With the 87th Texas Legislature preparing to convene in January, Sen. Lois W. Kolkhorst (R-Brenham) as Chair of the Senate Committee on Health & Human Services, conducted the state’s first public hearings on COVID-19 recently.
“Cases of COVID-19 are rising and our state is still operating under a disaster declaration by the governor. It’s as if we are holding a hearing about the damage of a hurricane, only the hurricane winds are still blowing at maximum capacity,” Kolkhorst said. “Just like any other disaster, the legislature should provide clear, consistent information, and provide reliable solutions. We are gathering all available facts and information to make good decisions.”
Last Monday, the committee examined the procedures for how the state collects, models, and reports data on COVID-19 tests, cases, hospitalizations, and fatalities. Senators heard from Dr. John Hellerstedt, commissioner of the Department of State Health Services, and Dr. James McCarthy, physician in chief at Memorial Hermann Health System, among others on issues such as clinical best practices, including therapeutics for treating patients at all stages of the disease. The committee also received status updates on vaccine development and distribution.
“Phase 1 of the distribution of vaccines is expected in December and early January where healthcare workers, nursing facility staff and residents will receive the first distribution,” said Kolkhorst.

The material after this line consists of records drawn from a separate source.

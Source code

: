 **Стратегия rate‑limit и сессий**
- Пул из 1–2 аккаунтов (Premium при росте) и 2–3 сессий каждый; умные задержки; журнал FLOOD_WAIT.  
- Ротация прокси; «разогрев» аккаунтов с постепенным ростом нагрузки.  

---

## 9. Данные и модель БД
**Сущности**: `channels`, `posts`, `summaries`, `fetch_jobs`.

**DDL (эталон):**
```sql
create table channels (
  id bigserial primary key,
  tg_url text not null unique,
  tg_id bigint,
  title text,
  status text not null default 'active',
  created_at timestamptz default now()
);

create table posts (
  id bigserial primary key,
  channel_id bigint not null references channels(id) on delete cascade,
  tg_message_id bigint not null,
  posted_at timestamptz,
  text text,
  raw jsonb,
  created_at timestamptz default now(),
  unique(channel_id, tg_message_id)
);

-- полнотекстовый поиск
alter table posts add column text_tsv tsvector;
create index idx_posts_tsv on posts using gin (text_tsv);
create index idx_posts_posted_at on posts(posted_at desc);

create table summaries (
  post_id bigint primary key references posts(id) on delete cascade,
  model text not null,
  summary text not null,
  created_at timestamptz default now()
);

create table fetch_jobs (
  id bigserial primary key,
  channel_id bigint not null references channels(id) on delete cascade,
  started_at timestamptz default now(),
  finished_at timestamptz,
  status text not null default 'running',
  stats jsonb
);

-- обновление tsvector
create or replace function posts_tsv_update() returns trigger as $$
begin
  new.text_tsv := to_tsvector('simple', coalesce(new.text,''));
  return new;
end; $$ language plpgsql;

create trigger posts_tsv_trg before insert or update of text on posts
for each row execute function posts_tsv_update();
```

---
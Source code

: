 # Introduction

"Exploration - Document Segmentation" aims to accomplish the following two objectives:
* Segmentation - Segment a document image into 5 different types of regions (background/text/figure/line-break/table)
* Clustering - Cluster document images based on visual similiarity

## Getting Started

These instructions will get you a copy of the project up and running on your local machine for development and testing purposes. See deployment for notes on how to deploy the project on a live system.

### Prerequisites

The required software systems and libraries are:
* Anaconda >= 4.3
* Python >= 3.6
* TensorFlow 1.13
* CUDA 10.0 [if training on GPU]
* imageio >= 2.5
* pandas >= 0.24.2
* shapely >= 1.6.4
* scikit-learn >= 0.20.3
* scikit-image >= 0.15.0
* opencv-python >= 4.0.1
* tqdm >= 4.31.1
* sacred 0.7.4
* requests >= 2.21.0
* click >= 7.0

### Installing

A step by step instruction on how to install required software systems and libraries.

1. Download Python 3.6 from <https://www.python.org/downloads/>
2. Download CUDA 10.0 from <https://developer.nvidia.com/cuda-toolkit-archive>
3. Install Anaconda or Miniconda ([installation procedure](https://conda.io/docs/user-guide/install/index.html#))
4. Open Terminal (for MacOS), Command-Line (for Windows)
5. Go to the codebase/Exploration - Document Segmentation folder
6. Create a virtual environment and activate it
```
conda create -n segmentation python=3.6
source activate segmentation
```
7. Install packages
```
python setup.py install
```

The committee spent Tuesday looking into the ways Texans have been impacted by the pandemic response. Lawmakers evaluated the results of the COVID-19 response on behavioral health, child abuse, family violence, long-term care residents, and delayed medical care.
“We are at a special moment in time where Texans have seen loved ones lost to the virus, while many others have seen loved ones isolated in nursing homes and they’ve seen addiction and abuse that increase from economic hardships,” Kolkhorst said.
Testimony illustrated the careful balance being sought during the pandemic, where public health policies implemented in reaction to COVID-19 can inadvertently cause other negative health outcomes. According to an analysis by the U.S. Office of National Drug Policy, there has been a 11.4% year-over-year increase in drug overdose deaths in the first four months of 2020, a factor many attribute to social isolation and economic hardship.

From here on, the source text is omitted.